Sub-linear Memory Sketches for Near Neighbor Search on Streaming Data
This work addresses the memory-accuracy tradeoff for nearest neighbor search in streaming applications like social media friend recommendation, though it is incremental as it builds on existing techniques like LSH and compressed sensing.
The paper tackles the problem of nearest neighbor search on streaming data by developing a sublinear memory sketch that compresses datasets to size O(N^b log^3 N) for b < 1, achieving orders of magnitude better compression than random projection methods while retaining the ability to report nearest neighbors for stable queries.

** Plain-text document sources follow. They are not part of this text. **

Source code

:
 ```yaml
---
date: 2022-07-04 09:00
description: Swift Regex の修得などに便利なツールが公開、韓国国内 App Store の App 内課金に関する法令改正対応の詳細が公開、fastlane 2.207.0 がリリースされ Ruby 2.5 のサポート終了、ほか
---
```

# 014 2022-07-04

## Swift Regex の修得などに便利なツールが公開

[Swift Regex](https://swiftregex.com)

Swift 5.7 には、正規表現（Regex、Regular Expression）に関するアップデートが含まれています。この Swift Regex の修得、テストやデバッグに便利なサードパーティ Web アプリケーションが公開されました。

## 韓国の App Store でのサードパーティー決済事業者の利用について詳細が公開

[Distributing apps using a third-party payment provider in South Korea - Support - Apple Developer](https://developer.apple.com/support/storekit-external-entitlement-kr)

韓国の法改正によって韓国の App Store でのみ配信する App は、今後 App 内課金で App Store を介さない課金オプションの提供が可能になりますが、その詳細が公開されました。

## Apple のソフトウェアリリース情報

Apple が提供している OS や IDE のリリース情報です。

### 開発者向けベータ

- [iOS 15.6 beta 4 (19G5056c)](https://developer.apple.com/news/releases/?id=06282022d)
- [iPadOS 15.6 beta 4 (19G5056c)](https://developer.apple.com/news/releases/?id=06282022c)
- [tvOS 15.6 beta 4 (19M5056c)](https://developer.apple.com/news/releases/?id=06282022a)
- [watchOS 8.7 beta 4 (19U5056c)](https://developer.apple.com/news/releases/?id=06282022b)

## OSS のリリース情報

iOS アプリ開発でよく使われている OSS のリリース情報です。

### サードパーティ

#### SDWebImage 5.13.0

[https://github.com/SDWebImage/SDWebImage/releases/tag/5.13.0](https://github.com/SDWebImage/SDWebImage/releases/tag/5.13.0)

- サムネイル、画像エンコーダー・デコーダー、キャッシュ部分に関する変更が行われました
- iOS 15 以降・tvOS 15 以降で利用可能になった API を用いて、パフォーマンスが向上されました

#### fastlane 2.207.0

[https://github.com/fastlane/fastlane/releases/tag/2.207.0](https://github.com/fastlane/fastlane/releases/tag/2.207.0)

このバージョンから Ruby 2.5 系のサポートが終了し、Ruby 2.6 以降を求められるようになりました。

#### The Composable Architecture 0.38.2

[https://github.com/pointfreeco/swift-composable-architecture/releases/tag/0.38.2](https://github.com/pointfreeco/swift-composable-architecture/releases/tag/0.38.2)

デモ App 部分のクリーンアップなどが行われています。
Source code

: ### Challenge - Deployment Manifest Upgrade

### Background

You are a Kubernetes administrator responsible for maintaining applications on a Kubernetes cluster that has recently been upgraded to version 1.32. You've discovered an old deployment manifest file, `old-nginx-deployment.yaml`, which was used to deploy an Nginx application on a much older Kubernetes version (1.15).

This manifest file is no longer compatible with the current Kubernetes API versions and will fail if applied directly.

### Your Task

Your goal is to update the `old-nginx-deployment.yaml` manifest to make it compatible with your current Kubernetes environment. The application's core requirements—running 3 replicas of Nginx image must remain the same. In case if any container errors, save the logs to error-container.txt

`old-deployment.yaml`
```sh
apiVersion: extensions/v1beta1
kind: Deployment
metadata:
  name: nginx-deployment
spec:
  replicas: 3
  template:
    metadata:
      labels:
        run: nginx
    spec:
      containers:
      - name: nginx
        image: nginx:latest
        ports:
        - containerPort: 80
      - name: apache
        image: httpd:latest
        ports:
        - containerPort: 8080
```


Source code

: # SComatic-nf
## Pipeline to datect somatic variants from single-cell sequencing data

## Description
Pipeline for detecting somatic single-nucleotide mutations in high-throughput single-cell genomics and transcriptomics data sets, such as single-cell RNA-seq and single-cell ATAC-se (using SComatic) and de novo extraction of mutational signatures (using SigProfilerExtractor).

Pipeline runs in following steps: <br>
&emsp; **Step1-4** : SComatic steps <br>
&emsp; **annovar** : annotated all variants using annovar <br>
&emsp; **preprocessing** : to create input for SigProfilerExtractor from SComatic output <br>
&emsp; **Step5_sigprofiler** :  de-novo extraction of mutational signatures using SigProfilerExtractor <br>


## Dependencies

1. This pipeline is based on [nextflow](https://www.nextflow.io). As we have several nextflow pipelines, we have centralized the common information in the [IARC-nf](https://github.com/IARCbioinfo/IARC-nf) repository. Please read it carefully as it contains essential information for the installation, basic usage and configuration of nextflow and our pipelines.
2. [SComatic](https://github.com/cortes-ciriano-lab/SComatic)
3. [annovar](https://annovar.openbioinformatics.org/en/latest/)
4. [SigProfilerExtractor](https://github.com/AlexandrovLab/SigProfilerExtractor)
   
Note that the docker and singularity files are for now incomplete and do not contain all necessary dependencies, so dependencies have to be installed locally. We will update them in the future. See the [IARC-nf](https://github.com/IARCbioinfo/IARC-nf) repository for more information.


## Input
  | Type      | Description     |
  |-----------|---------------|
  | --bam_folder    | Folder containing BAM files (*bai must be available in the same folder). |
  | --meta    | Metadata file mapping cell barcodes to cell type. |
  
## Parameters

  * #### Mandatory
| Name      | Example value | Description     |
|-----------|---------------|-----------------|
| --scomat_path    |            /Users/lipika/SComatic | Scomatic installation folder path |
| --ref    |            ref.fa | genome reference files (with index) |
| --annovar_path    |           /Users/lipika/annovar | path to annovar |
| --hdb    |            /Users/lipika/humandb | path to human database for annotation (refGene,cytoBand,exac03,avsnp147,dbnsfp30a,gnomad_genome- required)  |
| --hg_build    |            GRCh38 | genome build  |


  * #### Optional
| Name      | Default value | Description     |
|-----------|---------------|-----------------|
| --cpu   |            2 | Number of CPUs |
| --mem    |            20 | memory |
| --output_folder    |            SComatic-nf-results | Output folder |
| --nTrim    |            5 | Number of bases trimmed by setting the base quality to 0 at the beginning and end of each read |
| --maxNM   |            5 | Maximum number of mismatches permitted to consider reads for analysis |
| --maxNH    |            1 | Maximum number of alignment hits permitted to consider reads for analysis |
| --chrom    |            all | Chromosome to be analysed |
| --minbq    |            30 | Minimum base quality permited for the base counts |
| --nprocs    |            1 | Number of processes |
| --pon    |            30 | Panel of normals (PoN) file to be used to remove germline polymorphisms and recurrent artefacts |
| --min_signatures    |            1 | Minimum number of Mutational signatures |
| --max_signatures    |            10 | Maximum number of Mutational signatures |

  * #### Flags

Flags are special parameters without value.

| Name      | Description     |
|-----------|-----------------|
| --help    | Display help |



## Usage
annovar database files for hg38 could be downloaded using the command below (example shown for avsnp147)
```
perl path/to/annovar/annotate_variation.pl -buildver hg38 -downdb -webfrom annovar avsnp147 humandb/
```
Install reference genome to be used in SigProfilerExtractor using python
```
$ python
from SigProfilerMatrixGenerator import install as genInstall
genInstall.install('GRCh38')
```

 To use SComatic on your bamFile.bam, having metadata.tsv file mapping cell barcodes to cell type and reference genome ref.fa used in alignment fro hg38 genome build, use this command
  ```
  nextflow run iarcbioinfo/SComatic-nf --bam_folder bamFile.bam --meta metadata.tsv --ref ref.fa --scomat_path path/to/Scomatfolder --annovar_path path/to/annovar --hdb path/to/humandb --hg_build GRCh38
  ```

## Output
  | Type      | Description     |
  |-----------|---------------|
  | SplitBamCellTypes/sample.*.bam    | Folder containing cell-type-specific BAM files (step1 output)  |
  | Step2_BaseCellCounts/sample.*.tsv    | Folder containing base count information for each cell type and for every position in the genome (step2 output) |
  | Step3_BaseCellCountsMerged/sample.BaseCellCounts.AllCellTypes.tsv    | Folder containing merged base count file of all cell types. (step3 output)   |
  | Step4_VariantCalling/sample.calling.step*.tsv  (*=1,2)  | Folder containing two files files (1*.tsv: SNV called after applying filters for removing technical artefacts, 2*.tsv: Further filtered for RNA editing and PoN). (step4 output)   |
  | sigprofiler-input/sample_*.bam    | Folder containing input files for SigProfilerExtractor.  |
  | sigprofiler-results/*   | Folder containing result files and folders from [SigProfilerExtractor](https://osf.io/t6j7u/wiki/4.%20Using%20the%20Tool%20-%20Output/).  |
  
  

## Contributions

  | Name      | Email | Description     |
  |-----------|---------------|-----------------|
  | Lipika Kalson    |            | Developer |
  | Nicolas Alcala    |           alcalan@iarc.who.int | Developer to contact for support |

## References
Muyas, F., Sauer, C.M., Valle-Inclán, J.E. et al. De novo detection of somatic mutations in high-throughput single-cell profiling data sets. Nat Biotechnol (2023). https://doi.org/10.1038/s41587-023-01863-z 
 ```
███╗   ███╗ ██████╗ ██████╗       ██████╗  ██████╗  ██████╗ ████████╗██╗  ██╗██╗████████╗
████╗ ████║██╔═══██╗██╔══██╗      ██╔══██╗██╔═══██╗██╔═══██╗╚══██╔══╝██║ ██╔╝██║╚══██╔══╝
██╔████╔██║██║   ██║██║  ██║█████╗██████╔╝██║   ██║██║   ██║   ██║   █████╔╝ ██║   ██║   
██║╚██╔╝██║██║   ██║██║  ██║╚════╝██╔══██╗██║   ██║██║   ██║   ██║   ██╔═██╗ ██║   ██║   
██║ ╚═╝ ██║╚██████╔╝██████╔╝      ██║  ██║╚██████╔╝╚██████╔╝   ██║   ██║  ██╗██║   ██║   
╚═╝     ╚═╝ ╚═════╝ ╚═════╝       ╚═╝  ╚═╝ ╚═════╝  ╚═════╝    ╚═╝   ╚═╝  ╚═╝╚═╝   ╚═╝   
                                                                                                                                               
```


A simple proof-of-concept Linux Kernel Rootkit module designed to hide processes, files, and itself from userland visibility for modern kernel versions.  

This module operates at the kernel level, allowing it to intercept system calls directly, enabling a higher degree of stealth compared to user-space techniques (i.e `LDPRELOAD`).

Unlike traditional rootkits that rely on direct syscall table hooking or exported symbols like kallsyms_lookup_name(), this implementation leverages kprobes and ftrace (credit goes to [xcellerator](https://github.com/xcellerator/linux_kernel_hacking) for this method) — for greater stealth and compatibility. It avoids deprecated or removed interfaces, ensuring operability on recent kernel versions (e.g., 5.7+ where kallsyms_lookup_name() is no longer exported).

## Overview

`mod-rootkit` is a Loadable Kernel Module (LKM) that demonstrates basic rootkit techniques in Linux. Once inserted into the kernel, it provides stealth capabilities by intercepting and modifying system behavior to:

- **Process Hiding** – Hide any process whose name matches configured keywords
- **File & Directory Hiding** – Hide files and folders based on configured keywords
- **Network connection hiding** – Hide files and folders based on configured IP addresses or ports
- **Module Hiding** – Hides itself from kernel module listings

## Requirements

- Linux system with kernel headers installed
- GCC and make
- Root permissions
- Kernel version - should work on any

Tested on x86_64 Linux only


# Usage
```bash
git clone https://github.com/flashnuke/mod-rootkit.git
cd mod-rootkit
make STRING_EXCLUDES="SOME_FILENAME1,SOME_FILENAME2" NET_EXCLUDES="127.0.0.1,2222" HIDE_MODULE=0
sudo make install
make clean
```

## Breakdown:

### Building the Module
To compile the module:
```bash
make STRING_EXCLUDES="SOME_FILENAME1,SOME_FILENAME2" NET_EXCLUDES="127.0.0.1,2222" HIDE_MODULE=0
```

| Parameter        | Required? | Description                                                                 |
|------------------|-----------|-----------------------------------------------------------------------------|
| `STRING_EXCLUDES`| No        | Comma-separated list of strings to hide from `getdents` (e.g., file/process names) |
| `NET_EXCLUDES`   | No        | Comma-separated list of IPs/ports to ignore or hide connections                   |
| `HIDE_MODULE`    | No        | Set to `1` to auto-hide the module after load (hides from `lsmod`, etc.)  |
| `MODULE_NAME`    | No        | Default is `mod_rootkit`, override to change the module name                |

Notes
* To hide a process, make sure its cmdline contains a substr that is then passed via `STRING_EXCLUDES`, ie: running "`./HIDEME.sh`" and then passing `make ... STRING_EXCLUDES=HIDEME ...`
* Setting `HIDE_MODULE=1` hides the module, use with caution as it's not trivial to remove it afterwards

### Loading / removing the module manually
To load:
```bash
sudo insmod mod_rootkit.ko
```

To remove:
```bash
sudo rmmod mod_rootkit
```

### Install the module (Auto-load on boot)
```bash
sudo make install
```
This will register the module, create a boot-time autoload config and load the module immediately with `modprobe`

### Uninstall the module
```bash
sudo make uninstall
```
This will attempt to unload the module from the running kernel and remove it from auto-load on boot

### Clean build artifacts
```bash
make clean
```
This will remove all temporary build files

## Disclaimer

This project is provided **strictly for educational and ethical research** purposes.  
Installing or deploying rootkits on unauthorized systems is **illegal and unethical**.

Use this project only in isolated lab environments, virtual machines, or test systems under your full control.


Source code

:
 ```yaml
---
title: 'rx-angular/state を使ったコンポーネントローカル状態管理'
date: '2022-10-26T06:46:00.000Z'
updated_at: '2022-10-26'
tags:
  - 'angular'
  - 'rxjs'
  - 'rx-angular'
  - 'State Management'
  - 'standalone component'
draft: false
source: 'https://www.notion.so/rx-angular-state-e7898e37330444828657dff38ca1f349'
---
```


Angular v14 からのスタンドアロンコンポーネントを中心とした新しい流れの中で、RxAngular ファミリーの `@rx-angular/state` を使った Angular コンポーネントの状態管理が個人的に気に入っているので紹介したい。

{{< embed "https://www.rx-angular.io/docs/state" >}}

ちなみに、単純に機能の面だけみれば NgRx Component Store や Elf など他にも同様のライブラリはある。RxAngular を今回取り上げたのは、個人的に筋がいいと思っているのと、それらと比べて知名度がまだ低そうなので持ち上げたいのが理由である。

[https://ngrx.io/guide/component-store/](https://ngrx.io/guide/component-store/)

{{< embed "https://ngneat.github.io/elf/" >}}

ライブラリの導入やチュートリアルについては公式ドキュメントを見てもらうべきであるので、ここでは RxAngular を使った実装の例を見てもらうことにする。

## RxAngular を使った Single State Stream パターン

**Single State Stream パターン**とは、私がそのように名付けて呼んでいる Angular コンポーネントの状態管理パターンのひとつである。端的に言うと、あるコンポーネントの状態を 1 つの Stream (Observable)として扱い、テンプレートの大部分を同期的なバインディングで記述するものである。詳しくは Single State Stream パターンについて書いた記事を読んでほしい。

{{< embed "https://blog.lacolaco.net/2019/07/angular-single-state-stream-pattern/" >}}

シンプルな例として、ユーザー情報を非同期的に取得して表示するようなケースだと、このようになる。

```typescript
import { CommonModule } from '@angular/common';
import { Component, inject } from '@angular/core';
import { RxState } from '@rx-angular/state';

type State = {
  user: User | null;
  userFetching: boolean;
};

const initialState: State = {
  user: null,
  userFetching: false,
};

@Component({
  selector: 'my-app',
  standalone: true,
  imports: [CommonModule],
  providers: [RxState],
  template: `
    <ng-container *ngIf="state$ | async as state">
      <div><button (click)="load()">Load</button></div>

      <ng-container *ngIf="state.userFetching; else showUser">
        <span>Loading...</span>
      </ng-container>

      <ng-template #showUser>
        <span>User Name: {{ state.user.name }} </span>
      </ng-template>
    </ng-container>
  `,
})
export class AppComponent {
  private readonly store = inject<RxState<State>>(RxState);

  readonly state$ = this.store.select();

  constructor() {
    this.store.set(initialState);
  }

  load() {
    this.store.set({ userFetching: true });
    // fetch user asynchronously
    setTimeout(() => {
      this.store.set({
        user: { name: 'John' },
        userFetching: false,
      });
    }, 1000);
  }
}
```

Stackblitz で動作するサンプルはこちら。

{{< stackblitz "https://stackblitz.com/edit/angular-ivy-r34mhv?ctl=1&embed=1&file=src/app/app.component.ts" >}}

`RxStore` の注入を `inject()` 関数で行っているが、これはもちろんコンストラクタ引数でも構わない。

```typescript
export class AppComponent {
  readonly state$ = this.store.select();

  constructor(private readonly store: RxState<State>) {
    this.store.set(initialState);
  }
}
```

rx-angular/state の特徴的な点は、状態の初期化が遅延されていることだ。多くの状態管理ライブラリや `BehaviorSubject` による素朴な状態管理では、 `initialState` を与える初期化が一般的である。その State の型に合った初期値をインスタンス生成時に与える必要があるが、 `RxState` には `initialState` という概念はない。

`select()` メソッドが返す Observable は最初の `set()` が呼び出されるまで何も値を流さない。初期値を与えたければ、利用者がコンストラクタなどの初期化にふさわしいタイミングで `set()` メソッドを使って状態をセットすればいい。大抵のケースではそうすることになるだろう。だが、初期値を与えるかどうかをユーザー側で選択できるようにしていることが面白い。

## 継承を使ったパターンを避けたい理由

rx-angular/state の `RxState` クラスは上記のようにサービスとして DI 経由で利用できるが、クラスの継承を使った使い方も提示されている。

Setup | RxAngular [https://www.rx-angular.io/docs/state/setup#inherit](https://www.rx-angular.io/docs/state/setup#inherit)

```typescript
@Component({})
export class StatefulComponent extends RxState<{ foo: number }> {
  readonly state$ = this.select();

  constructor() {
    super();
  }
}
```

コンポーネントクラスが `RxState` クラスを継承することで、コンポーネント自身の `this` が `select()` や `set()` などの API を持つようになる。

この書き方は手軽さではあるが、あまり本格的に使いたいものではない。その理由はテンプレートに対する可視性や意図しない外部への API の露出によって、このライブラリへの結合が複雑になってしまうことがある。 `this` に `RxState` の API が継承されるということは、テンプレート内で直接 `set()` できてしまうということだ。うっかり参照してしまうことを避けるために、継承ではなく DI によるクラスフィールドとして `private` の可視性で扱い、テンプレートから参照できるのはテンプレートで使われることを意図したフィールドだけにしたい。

We present the first sublinear memory sketch that can be queried to find the nearest neighbors in a dataset. Our online sketching algorithm compresses an N element dataset to a sketch of size $O(N^b \log^3 N)$ in $O(N^{(b+1)} \log^3 N)$ time, where $b < 1$. This sketch can correctly report the nearest neighbors of any query that satisfies a stability condition parameterized by $b$. We achieve sublinear memory performance on stable queries by combining recent advances in locality sensitive hash (LSH)-based estimators, online kernel density estimation, and compressed sensing. Our theoretical results shed new light on the memory-accuracy tradeoff for nearest neighbor search, and our sketch, which consists entirely of short integer arrays, has a variety of attractive features in practice. We evaluate the memory-recall tradeoff of our method on a friend recommendation task in the Google Plus social media network. We obtain orders of magnitude better compression than the random projection based alternative while retaining the ability to report the nearest neighbors of practical queries.